Records for this task:
====

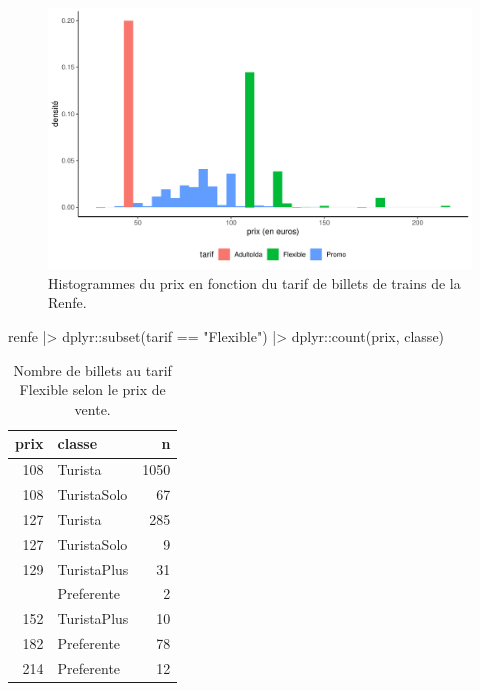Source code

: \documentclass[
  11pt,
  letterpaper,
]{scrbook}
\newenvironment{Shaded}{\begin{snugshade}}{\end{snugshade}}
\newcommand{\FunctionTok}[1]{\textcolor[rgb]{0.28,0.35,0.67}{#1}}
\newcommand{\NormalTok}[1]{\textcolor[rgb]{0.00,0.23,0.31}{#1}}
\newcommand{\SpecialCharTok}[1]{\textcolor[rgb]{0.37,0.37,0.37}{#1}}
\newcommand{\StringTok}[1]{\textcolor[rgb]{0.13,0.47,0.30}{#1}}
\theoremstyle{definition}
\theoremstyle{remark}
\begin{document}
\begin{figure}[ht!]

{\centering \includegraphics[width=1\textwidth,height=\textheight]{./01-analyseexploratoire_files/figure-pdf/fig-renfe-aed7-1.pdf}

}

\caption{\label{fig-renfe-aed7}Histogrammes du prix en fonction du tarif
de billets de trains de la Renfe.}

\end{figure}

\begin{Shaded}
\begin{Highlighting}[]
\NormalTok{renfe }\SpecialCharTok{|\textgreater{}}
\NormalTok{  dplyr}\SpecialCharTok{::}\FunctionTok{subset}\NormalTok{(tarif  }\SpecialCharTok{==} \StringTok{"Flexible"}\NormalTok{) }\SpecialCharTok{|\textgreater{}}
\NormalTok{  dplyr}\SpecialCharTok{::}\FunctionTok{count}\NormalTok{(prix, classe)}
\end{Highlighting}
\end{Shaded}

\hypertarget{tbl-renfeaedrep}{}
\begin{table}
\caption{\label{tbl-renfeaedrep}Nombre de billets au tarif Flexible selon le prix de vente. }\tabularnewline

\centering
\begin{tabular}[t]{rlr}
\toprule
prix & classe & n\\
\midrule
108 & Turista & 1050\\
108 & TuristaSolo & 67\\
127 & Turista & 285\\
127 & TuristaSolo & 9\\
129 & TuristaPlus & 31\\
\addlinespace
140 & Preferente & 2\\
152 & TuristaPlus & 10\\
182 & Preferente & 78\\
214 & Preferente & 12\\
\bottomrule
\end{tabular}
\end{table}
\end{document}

====

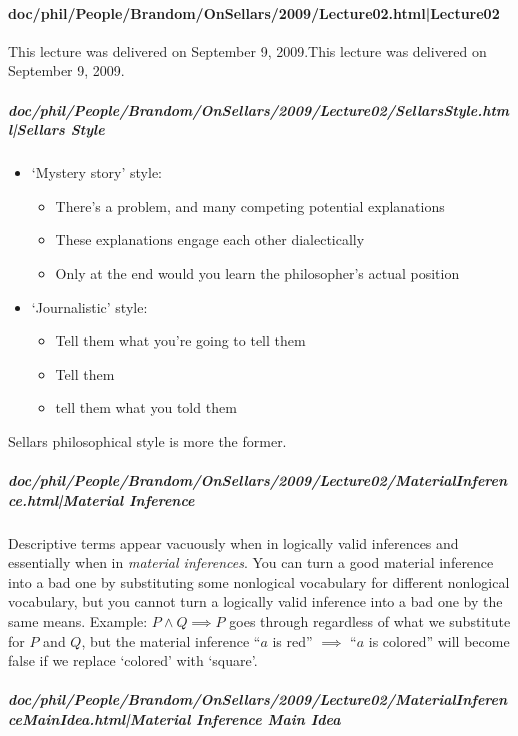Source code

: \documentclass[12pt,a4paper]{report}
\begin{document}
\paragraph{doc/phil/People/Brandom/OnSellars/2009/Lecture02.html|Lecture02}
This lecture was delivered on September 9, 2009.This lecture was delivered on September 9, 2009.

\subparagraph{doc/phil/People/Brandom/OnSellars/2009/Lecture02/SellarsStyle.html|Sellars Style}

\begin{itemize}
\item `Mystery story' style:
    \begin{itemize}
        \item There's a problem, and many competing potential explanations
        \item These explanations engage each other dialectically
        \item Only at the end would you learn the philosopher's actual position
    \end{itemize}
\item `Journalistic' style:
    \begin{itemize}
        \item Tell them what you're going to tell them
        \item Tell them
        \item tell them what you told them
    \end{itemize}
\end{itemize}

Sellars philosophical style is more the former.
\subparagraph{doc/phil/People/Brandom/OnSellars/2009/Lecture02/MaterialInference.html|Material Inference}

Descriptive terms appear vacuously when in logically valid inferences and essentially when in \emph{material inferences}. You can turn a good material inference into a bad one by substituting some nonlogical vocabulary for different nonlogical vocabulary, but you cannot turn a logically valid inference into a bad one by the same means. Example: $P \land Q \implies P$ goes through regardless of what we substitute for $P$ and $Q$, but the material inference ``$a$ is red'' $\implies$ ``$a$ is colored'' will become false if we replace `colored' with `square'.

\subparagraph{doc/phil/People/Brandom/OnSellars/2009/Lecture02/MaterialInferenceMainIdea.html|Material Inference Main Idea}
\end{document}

====

About this task: Check each line of the records above for "textgreater", and copy those that have it.

Reply:
\NormalTok{renfe }\SpecialCharTok{|\textgreater{}}
\NormalTok{  dplyr}\SpecialCharTok{::}\FunctionTok{subset}\NormalTok{(tarif  }\SpecialCharTok{==} \StringTok{"Flexible"}\NormalTok{) }\SpecialCharTok{|\textgreater{}}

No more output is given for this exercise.